- **Your assignment**
Through the last line of the entries, please copy every line exactly, starting with the one that contains "2. Double-click the file to uncompress".

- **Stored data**
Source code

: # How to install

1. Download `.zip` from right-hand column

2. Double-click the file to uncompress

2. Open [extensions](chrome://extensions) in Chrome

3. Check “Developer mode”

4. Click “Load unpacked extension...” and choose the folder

- **Answer below**
2. Double-click the file to uncompress

2. Open [extensions](chrome://extensions) in Chrome

3. Check “Developer mode”

4. Click “Load unpacked extension...” and choose the folder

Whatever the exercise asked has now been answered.